**INSTRUCTIONS TO FOLLOW**
Exclude the images and transcribe the entries below precisely.

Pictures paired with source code
****
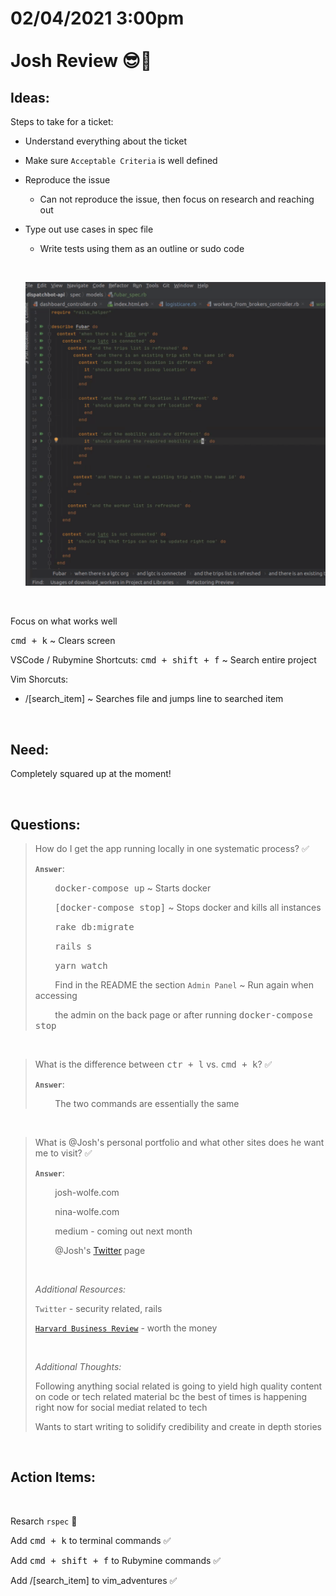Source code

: # **02/04/2021 3:00pm <br> <br> Josh Review 😎🥇**

## **Ideas:**

Steps to take for a ticket:
  * Understand everything about the ticket
  * Make sure `Acceptable Criteria` is well defined
  * Reproduce the issue
    * Can not reproduce the issue, then focus on research and reaching out
  * Type out use cases in spec file
    * Write tests using them as an outline or sudo code

    &nbsp;
  
    ![alt txt](./assets/rspec_example.png)

&nbsp;

Focus on what works well

<kbd>cmd + k</kbd> ~ Clears screen

VSCode / Rubymine Shortcuts:
<kbd>cmd + shift + f</kbd> ~ Search entire project

Vim Shorcuts:
  * /[search_item] ~ Searches file and jumps line to searched item

&nbsp;

## **Need:**

Completely squared up at the moment!

&nbsp;

## **Questions:**

> How do I get the app running locally in one systematic process? ✅
>
> **`Answer`**:
> 
> &nbsp; &nbsp; &nbsp; &nbsp; <kbd>docker-compose up</kbd> ~ Starts docker
>
> &nbsp; &nbsp; &nbsp; &nbsp; <kbd>[docker-compose stop]</kbd> ~ Stops docker and kills all instances
>
> &nbsp; &nbsp; &nbsp; &nbsp; <kbd>rake db:migrate</kbd>
>
> &nbsp; &nbsp; &nbsp; &nbsp; <kbd>rails s</kbd>
>
> &nbsp; &nbsp; &nbsp; &nbsp; <kbd>yarn watch</kbd>
>
> &nbsp; &nbsp; &nbsp; &nbsp; Find in the README the section `Admin Panel` ~ Run again when accessing 
> 
> &nbsp; &nbsp; &nbsp; &nbsp; the admin on the back page or after running <kbd>docker-compose stop</kbd>

&nbsp;

> What is the difference between <kbd>ctr + l</kbd> vs. <kbd>cmd + k</kbd>? ✅
>
> **`Answer`**: 
> 
> &nbsp; &nbsp; &nbsp; &nbsp; The two commands are essentially the same

&nbsp;

> What is @Josh's personal portfolio and what other sites does he want me to visit? ✅
>
> **`Answer`**:
>
> &nbsp; &nbsp; &nbsp; &nbsp; josh-wolfe.com
> 
> &nbsp; &nbsp; &nbsp; &nbsp; nina-wolfe.com 
> 
> &nbsp; &nbsp; &nbsp; &nbsp; medium - coming out next month
> 
> &nbsp; &nbsp; &nbsp; &nbsp; @Josh's [Twitter](https://twitter.com/_joshwolfe) page
>
> &nbsp;
>
> *Additional Resources:* 
> 
> `Twitter` - security related, rails
>
> [`Harvard Business Review`](https://hbr.org/) - worth the money
>
> &nbsp;
>
> *Additional Thoughts:*
>
> Following anything social related is going to yield high quality content on code or tech related material bc the best of times is happening right now for social mediat related to tech
>
> Wants to start writing to solidify credibility and create in depth stories

&nbsp;

## **Action Items:**

&nbsp;

Resarch `rspec` 💎

Add <kbd>cmd + k</kbd> to terminal commands ✅

Add <kbd>cmd + shift + f</kbd> to Rubymine commands ✅

Add /[search_item] to vim_adventures ✅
****
**ANSWER SPACE**
Source code

: # **02/04/2021 3:00pm <br> <br> Josh Review 😎🥇**

## **Ideas:**

Steps to take for a ticket:
  * Understand everything about the ticket
  * Make sure `Acceptable Criteria` is well defined
  * Reproduce the issue
    * Can not reproduce the issue, then focus on research and reaching out
  * Type out use cases in spec file
    * Write tests using them as an outline or sudo code

    &nbsp;
  
    ![alt txt](./assets/rspec_example.png)

&nbsp;

Focus on what works well

<kbd>cmd + k</kbd> ~ Clears screen

VSCode / Rubymine Shortcuts:
<kbd>cmd + shift + f</kbd> ~ Search entire project

Vim Shorcuts:
  * /[search_item] ~ Searches file and jumps line to searched item

&nbsp;

## **Need:**

Completely squared up at the moment!

&nbsp;

## **Questions:**

> How do I get the app running locally in one systematic process? ✅
>
> **`Answer`**:
> 
> &nbsp; &nbsp; &nbsp; &nbsp; <kbd>docker-compose up</kbd> ~ Starts docker
>
> &nbsp; &nbsp; &nbsp; &nbsp; <kbd>[docker-compose stop]</kbd> ~ Stops docker and kills all instances
>
> &nbsp; &nbsp; &nbsp; &nbsp; <kbd>rake db:migrate</kbd>
>
> &nbsp; &nbsp; &nbsp; &nbsp; <kbd>rails s</kbd>
>
> &nbsp; &nbsp; &nbsp; &nbsp; <kbd>yarn watch</kbd>
>
> &nbsp; &nbsp; &nbsp; &nbsp; Find in the README the section `Admin Panel` ~ Run again when accessing 
> 
> &nbsp; &nbsp; &nbsp; &nbsp; the admin on the back page or after running <kbd>docker-compose stop</kbd>

&nbsp;

> What is the difference between <kbd>ctr + l</kbd> vs. <kbd>cmd + k</kbd>? ✅
>
> **`Answer`**: 
> 
> &nbsp; &nbsp; &nbsp; &nbsp; The two commands are essentially the same

&nbsp;

> What is @Josh's personal portfolio and what other sites does he want me to visit? ✅
>
> **`Answer`**:
>
> &nbsp; &nbsp; &nbsp; &nbsp; josh-wolfe.com
> 
> &nbsp; &nbsp; &nbsp; &nbsp; nina-wolfe.com 
> 
> &nbsp; &nbsp; &nbsp; &nbsp; medium - coming out next month
> 
> &nbsp; &nbsp; &nbsp; &nbsp; @Josh's [Twitter](https://twitter.com/_joshwolfe) page
>
> &nbsp;
>
> *Additional Resources:* 
> 
> `Twitter` - security related, rails
>
> [`Harvard Business Review`](https://hbr.org/) - worth the money
>
> &nbsp;
>
> *Additional Thoughts:*
>
> Following anything social related is going to yield high quality content on code or tech related material bc the best of times is happening right now for social mediat related to tech
>
> Wants to start writing to solidify credibility and create in depth stories

&nbsp;

## **Action Items:**

&nbsp;

Resarch `rspec` 💎

Add <kbd>cmd + k</kbd> to terminal commands ✅

Add <kbd>cmd + shift + f</kbd> to Rubymine commands ✅

Add /[search_item] to vim_adventures ✅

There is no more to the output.